The exception is tightly drawn. According to regulation 3(2), the council must already have published, on or before 22 July 2026, a report under section 13(1)(c) stating that it intends to proceed with the proposed scheme. It must also have completed the notification and publication steps required by section 15(1) of the 2024 Act, and the scheme must still not be in force when these regulations commence. A further timing condition then applies. No later than six months after 22 July 2026, the same authority must publish another report under section 13(1)(c) stating that it intends to make a significant modification of the type described in section 14(4)(bb). Only where each of those statutory tests is met does the transitional relief become available.
If those conditions are satisfied, regulation 3(1) disapplies section 14(3B) for that case and substitutes a shorter minimum period. The significant modification may then take effect at least six months after the date of the later section 13(1)(c) report, rather than after 18 months. The instrument still places a floor under implementation timing. The modified scheme cannot take effect earlier than the original date publicised under section 15(1)(b)(ii) as the point at which the scheme would have come into force. In effect, councils may move to a fixed-rate model more quickly in this limited scenario, but they cannot use the transitional rule to bring a levy forward ahead of the date already placed in the public domain.

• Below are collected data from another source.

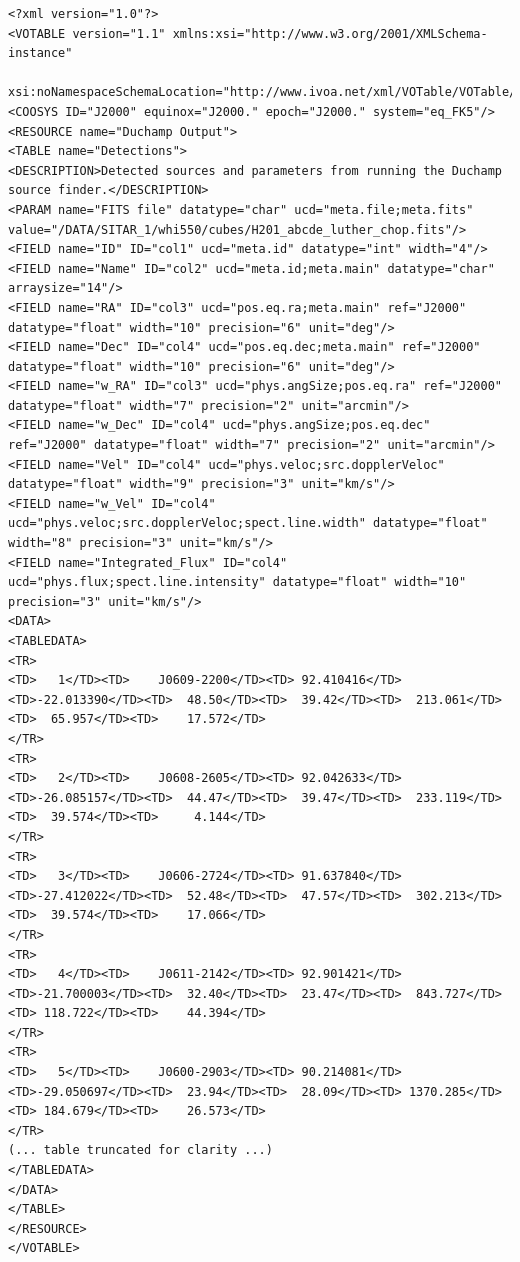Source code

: \documentclass[12pt,a4paper]{article}
\begin{document}
\begin{landscape}
{\scriptsize
  \begin{verbatim}
<?xml version="1.0"?>
<VOTABLE version="1.1" xmlns:xsi="http://www.w3.org/2001/XMLSchema-instance"
 xsi:noNamespaceSchemaLocation="http://www.ivoa.net/xml/VOTable/VOTable/v1.1">
<COOSYS ID="J2000" equinox="J2000." epoch="J2000." system="eq_FK5"/>
<RESOURCE name="Duchamp Output">
<TABLE name="Detections">
<DESCRIPTION>Detected sources and parameters from running the Duchamp source finder.</DESCRIPTION>
<PARAM name="FITS file" datatype="char" ucd="meta.file;meta.fits" value="/DATA/SITAR_1/whi550/cubes/H201_abcde_luther_chop.fits"/>
<FIELD name="ID" ID="col1" ucd="meta.id" datatype="int" width="4"/>
<FIELD name="Name" ID="col2" ucd="meta.id;meta.main" datatype="char" arraysize="14"/>
<FIELD name="RA" ID="col3" ucd="pos.eq.ra;meta.main" ref="J2000" datatype="float" width="10" precision="6" unit="deg"/>
<FIELD name="Dec" ID="col4" ucd="pos.eq.dec;meta.main" ref="J2000" datatype="float" width="10" precision="6" unit="deg"/>
<FIELD name="w_RA" ID="col3" ucd="phys.angSize;pos.eq.ra" ref="J2000" datatype="float" width="7" precision="2" unit="arcmin"/>
<FIELD name="w_Dec" ID="col4" ucd="phys.angSize;pos.eq.dec" ref="J2000" datatype="float" width="7" precision="2" unit="arcmin"/>
<FIELD name="Vel" ID="col4" ucd="phys.veloc;src.dopplerVeloc" datatype="float" width="9" precision="3" unit="km/s"/>
<FIELD name="w_Vel" ID="col4" ucd="phys.veloc;src.dopplerVeloc;spect.line.width" datatype="float" width="8" precision="3" unit="km/s"/>
<FIELD name="Integrated_Flux" ID="col4" ucd="phys.flux;spect.line.intensity" datatype="float" width="10" precision="3" unit="km/s"/>
<DATA>
<TABLEDATA>
<TR>
<TD>   1</TD><TD>    J0609-2200</TD><TD> 92.410416</TD><TD>-22.013390</TD><TD>  48.50</TD><TD>  39.42</TD><TD>  213.061</TD><TD>  65.957</TD><TD>    17.572</TD>
</TR>
<TR>
<TD>   2</TD><TD>    J0608-2605</TD><TD> 92.042633</TD><TD>-26.085157</TD><TD>  44.47</TD><TD>  39.47</TD><TD>  233.119</TD><TD>  39.574</TD><TD>     4.144</TD>
</TR>
<TR>
<TD>   3</TD><TD>    J0606-2724</TD><TD> 91.637840</TD><TD>-27.412022</TD><TD>  52.48</TD><TD>  47.57</TD><TD>  302.213</TD><TD>  39.574</TD><TD>    17.066</TD>
</TR>
<TR>
<TD>   4</TD><TD>    J0611-2142</TD><TD> 92.901421</TD><TD>-21.700003</TD><TD>  32.40</TD><TD>  23.47</TD><TD>  843.727</TD><TD> 118.722</TD><TD>    44.394</TD>
</TR>
<TR>
<TD>   5</TD><TD>    J0600-2903</TD><TD> 90.214081</TD><TD>-29.050697</TD><TD>  23.94</TD><TD>  28.09</TD><TD> 1370.285</TD><TD> 184.679</TD><TD>    26.573</TD>
</TR>
(... table truncated for clarity ...)
</TABLEDATA>
</DATA>
</TABLE>
</RESOURCE>
</VOTABLE>
  \end{verbatim}
}
\end{landscape}
\end{document}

For councils that have already advanced a proposed scheme, the change removes part of the delay that would otherwise follow a late-stage redesign. A switch from percentage to fixed rate can be material for administration, public communication and the presentation of charges to visitors. The regulations recognise that some authorities may want that option without reopening the timetable by another 18 months. For accommodation providers and tourism businesses, the immediate effect is greater certainty on process rather than on price. The instrument confirms that any qualifying modification must still observe a six-month notice period and cannot take effect before the originally publicised commencement date. That limits the risk of a faster-than-expected start while leaving room for councils to revise scheme structure.

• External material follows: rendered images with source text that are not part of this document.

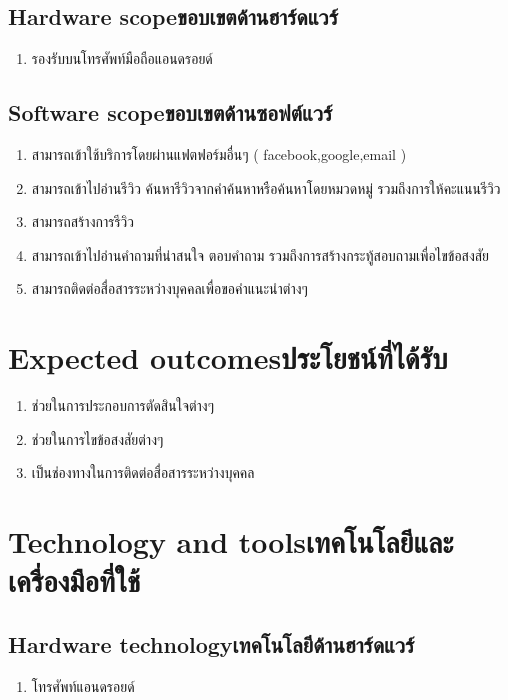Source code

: \subsection{\ifenglish Hardware scope\else ขอบเขตด้านฮาร์ดแวร์\fi}
\begin{enumerate}
    \item รองรับบนโทรศัพท์มือถือแอนดรอยด์
\end{enumerate}
\subsection{\ifenglish Software scope\else ขอบเขตด้านซอฟต์แวร์\fi}
\begin{enumerate}
    \item สามารถเข้าใช้บริการโดยผ่านแฟตฟอร์มอื่นๆ ( facebook,google,email )
    \item สามารถเข้าไปอ่านรีวิว ค้นหารีวิวจากคําค้นหาหรือค้นหาโดยหมวดหมู่ รวมถึงการให้คะแนนรีวิว
    \item สามารถสร้างการรีวิว
    \item สามารถเข้าไปอ่านคําถามที่น่าสนใจ ตอบคําถาม รวมถึงการสร้างกระทู้สอบถามเพื่อไขข้อสงสัย
    \item สามารถติดต่อสื่อสารระหว่างบุคคลเพื่อขอคําแนะนําต่างๆ
\end{enumerate}
\section{\ifenglish Expected outcomes\else ประโยชน์ที่ได้รับ\fi}
\begin{enumerate}
    \item ช่วยในการประกอบการตัดสินใจต่างๆ
    \item ช่วยในการไขข้อสงสัยต่างๆ
    \item เป็นช่องทางในการติดต่อสื่อสารระหว่างบุคคล
\end{enumerate}
\section{\ifenglish Technology and tools\else เทคโนโลยีและเครื่องมือที่ใช้\fi}

\subsection{\ifenglish Hardware technology\else เทคโนโลยีด้านฮาร์ดแวร์\fi}
\begin{enumerate}
    \item โทรศัพท์แอนดรอยด์
\end{enumerate}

The legal effect is therefore procedural but important. From 22 July 2026, the remaining provisions of the 2026 amendment Act will be in force, and a temporary bridge will exist for a narrow set of proposed local schemes that wish to move from a percentage levy to a fixed-rate levy. For policy teams, finance officers and operators in the visitor economy, the main reading of the instrument is straightforward. The Scottish Government has now fixed the outstanding commencement date, and it has also reduced one transition period where councils are already well advanced and meet every condition set out in regulation 3. The operative detail sits in the statutory wording rather than in broad ministerial discretion.